Task directions
For the data below, please report each line where the word "проекта" is found.

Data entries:
____________

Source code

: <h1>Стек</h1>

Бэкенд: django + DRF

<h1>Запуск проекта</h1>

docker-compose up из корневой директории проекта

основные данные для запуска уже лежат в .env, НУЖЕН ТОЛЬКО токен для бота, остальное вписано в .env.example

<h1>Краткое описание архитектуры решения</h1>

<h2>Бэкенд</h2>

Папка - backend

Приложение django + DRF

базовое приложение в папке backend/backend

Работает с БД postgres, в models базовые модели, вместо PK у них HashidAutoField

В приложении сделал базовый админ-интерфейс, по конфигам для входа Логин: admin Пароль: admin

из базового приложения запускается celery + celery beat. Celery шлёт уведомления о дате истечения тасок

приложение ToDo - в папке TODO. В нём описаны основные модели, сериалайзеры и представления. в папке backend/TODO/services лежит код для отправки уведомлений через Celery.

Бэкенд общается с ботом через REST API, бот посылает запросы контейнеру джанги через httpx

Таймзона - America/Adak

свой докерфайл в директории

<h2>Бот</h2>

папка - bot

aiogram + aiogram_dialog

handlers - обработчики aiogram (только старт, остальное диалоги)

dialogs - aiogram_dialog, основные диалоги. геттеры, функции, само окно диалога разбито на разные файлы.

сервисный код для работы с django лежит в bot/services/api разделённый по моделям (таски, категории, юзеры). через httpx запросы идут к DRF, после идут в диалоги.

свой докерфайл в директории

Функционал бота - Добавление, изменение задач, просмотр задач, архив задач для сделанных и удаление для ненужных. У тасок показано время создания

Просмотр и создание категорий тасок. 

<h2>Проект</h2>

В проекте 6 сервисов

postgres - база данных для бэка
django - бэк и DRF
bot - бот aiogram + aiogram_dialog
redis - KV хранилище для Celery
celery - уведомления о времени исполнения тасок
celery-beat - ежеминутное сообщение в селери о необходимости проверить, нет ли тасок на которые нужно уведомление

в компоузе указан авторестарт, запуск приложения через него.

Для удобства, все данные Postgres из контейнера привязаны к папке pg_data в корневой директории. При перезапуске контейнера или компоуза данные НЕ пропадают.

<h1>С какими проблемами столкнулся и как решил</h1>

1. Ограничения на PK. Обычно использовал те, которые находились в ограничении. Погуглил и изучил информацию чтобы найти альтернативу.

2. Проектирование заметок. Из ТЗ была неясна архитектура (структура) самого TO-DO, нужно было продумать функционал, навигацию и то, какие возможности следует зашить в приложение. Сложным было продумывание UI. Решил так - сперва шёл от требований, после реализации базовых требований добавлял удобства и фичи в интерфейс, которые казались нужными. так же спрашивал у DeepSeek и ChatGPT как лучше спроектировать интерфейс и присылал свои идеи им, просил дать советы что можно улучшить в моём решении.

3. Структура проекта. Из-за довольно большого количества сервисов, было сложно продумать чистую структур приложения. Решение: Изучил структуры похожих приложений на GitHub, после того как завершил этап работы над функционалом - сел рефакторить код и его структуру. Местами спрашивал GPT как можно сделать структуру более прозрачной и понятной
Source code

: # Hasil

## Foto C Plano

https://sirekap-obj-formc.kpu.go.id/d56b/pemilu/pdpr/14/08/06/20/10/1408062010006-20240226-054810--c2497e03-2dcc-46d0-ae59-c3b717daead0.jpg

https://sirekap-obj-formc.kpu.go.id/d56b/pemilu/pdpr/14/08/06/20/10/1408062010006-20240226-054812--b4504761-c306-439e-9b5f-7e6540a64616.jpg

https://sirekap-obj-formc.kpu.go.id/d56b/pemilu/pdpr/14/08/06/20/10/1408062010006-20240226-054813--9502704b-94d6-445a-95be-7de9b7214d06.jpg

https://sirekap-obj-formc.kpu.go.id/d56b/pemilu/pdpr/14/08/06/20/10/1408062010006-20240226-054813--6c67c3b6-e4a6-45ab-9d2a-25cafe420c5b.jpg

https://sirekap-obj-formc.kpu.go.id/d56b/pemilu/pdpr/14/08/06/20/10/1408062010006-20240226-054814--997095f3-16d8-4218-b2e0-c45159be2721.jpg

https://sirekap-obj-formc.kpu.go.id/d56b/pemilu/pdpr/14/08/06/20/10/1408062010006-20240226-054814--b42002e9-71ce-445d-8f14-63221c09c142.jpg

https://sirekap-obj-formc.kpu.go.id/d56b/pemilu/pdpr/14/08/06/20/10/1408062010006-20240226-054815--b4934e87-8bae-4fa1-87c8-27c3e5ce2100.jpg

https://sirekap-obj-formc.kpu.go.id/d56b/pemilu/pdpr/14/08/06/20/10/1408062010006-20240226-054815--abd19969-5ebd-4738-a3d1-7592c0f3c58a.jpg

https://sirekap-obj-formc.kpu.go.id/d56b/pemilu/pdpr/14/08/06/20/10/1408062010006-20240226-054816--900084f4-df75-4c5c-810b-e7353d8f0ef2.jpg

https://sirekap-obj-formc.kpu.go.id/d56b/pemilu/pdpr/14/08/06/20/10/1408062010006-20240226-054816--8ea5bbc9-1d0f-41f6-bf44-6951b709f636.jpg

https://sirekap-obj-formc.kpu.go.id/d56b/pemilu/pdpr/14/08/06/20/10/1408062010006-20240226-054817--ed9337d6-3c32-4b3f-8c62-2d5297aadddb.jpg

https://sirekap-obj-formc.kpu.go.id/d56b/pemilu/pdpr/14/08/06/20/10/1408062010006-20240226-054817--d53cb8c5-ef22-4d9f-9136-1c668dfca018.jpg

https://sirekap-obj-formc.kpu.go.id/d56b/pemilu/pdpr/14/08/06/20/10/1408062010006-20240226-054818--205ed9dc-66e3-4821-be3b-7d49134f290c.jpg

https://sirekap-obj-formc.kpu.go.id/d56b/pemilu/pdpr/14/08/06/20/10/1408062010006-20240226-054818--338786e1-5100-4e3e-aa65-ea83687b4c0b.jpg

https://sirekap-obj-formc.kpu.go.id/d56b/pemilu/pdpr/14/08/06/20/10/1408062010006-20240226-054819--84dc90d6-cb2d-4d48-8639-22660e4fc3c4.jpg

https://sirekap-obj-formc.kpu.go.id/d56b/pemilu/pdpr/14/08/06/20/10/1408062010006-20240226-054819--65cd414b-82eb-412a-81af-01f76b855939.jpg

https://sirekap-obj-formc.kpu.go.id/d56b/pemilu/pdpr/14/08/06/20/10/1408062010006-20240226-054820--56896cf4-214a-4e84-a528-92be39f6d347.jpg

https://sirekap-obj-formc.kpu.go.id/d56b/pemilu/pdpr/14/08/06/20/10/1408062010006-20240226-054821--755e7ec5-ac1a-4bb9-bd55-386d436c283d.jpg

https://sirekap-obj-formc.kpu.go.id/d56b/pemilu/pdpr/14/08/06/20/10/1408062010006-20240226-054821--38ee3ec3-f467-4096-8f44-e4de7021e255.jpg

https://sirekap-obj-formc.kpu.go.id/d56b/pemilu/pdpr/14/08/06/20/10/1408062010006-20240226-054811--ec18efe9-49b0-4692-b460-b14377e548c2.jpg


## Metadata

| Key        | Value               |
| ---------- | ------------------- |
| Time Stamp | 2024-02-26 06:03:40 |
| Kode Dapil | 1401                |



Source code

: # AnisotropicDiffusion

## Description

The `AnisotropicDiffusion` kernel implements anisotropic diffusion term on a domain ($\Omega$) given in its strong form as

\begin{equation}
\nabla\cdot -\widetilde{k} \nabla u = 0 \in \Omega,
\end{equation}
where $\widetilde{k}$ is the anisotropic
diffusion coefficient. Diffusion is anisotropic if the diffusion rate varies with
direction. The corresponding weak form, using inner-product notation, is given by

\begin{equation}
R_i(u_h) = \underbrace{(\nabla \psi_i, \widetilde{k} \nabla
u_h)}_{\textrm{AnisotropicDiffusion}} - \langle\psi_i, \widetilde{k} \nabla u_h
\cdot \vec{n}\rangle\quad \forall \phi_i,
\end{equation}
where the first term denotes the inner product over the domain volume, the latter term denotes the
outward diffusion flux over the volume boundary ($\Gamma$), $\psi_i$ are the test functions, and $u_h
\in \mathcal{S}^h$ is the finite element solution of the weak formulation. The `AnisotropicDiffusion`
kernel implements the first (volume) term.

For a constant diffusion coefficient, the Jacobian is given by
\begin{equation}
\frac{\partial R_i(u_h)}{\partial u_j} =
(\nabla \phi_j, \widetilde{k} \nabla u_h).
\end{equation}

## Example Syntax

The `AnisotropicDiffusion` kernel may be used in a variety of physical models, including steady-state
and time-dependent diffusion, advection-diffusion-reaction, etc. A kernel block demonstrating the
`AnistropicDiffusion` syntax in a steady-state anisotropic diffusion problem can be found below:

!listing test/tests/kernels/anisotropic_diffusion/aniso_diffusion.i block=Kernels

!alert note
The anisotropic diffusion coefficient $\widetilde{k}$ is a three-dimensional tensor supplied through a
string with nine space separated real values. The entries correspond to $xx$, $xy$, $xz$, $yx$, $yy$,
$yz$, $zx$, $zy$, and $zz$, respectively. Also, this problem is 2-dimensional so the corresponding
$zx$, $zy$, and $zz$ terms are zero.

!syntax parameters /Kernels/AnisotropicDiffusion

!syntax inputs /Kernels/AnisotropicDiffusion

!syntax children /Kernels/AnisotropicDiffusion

____________

Result below
<h1>Запуск проекта</h1>
docker-compose up из корневой директории проекта
3. Структура проекта. Из-за довольно большого количества сервисов, было сложно продумать чистую структур приложения. Решение: Изучил структуры похожих приложений на GitHub, после того как завершил этап работы над функционалом - сел рефакторить код и его структуру. Местами спрашивал GPT как можно сделать структуру более прозрачной и понятной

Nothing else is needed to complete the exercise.